Before I was on leave, I taught 5 exam groups, all of which were taking different courses, all of which were on the first year through the course – so it all needed planning from scratch. A lesson lasting 60 minutes takes a minimum of 120 minutes to plan – usually far more. I had other responsibilities, so I only taught for 20 hours a week. Out of my entire week, 2 hours were set aside for planning, preparation and assessment – this is the time the government allows full time teachers during school hours for planning, assessing, marking and evaluating for an average of 25 hours’ worth of lessons a week.
I was head of a department, and so had a lot of admin to complete, and I was given 2 hours off timetable a week to complete it and run my department. I think most people would be surprised at the amount of admin classroom teachers are expected to complete. We often said if only we didn’t have to teach, we’d have time to complete the bloody paperwork.
Teachers’ contracts do not set the number of hours a week they have to work. Instead, they set the minimum number of hours a year a teacher must work, but also state that they must devote whatever time is necessary in order to do the job. There have been many half terms when I have driven to my parents’ house so that they can look after my son so I can spend a solid week planning lessons for the following week.
Teaching is not something that can be done by just anyone. It can be an incredibly rewarding job, but it’s bloody hard work. Good training is vital. And do you know who provides that training? Teachers. And they provide that training in the time they are given off from their own timetable – they receive no extra time to train student teachers and they receive no extra money for doing so, although the school receives a nominal fee for giving a student teacher a placement.
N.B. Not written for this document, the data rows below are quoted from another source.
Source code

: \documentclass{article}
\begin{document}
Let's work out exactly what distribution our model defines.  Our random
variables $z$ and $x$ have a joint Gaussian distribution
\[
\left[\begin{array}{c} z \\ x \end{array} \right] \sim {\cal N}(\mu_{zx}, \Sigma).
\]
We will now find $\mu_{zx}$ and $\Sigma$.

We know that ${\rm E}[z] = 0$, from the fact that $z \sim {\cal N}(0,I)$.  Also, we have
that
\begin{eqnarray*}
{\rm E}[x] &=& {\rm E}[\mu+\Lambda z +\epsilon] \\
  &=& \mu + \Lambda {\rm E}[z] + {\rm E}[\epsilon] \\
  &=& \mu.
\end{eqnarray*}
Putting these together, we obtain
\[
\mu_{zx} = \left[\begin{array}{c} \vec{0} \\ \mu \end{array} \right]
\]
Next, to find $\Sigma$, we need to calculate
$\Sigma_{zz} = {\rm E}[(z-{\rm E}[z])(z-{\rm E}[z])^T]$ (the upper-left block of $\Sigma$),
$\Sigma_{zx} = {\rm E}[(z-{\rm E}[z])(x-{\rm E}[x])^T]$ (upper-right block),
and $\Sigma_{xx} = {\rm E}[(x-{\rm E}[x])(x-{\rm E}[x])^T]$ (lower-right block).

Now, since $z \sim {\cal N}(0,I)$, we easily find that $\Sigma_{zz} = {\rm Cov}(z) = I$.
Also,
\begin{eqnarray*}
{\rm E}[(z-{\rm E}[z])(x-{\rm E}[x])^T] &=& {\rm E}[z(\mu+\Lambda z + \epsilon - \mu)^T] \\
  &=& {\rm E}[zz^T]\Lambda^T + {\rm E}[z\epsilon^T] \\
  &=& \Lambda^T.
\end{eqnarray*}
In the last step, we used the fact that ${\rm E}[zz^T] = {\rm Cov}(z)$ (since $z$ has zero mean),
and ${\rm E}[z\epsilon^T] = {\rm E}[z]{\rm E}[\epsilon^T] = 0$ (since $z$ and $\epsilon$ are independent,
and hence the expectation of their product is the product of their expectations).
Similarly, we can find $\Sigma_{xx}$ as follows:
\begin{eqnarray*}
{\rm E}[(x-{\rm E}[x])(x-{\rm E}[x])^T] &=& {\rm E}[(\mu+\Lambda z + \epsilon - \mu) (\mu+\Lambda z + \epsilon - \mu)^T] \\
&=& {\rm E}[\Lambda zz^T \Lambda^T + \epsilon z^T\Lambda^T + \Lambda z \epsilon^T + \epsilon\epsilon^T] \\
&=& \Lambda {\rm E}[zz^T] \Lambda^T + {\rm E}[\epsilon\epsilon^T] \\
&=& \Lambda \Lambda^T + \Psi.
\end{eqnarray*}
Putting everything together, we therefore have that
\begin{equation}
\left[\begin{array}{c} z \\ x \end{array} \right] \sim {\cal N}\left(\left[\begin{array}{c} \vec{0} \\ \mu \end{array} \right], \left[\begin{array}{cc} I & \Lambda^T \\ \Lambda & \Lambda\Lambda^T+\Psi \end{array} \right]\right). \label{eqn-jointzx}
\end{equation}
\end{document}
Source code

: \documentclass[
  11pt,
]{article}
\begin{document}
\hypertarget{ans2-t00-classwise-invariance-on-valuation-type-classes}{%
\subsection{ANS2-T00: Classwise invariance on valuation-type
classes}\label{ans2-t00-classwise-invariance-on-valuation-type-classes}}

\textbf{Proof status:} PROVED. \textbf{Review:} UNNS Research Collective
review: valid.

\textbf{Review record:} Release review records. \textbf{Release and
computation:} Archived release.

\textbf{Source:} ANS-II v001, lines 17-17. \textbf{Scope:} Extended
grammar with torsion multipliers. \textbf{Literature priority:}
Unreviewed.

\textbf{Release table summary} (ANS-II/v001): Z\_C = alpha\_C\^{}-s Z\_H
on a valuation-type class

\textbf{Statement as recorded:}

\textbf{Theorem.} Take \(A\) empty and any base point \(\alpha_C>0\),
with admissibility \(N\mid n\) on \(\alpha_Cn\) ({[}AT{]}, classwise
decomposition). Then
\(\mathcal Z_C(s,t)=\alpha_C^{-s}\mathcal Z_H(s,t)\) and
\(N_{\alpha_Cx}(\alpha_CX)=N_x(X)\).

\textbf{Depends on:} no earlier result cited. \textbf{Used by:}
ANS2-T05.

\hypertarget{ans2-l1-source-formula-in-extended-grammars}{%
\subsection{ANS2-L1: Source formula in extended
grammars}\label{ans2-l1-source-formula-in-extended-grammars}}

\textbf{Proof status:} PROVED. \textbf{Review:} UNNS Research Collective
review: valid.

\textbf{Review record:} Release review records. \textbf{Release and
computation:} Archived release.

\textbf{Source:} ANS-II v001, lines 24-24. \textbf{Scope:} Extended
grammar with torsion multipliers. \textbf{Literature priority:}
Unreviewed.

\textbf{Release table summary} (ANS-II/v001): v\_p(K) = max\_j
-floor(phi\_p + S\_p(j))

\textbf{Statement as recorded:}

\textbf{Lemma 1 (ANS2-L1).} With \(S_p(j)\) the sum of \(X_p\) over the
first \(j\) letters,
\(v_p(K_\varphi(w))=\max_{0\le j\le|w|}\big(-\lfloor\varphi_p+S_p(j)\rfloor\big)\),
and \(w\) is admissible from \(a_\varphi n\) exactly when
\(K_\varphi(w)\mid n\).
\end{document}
Teachers are not asking for much. They want to be allowed to do the job they trained to do, and to do it without constant interference and criticism like no other profession receives. And they want to be paid a decent salary for doing so – a salary which reflects their expertise. We are constantly told how vital our children’s education is, and yet we are constantly undermining the people who provide that education.
Support your teachers. The vast majority work hard because they believe your child is worth the effort. They do a lot of work you don’t see and will never know about. They often miss out on quality time with their own families in order that your children get the education they deserve. They do it in the face of constant criticism in the media and often with poor support from their management.
They do their job – and more (do you know how many schools would grind to a halt if teachers actually worked to their contracts and did nothing else? Those great after school clubs are not mandatory for teachers, and teachers are not paid for providing them either) in the face of increasing abuse, both physical and verbal, from students, and worryingly, from parents too.
If you value your child’s education, then support teachers. They are not being selfish – they are fighting for the rights of thousands of people, both now and in the future. If we allow the government to constantly grind them down, then before long, there will be no-one left to teach tomorrow’s children.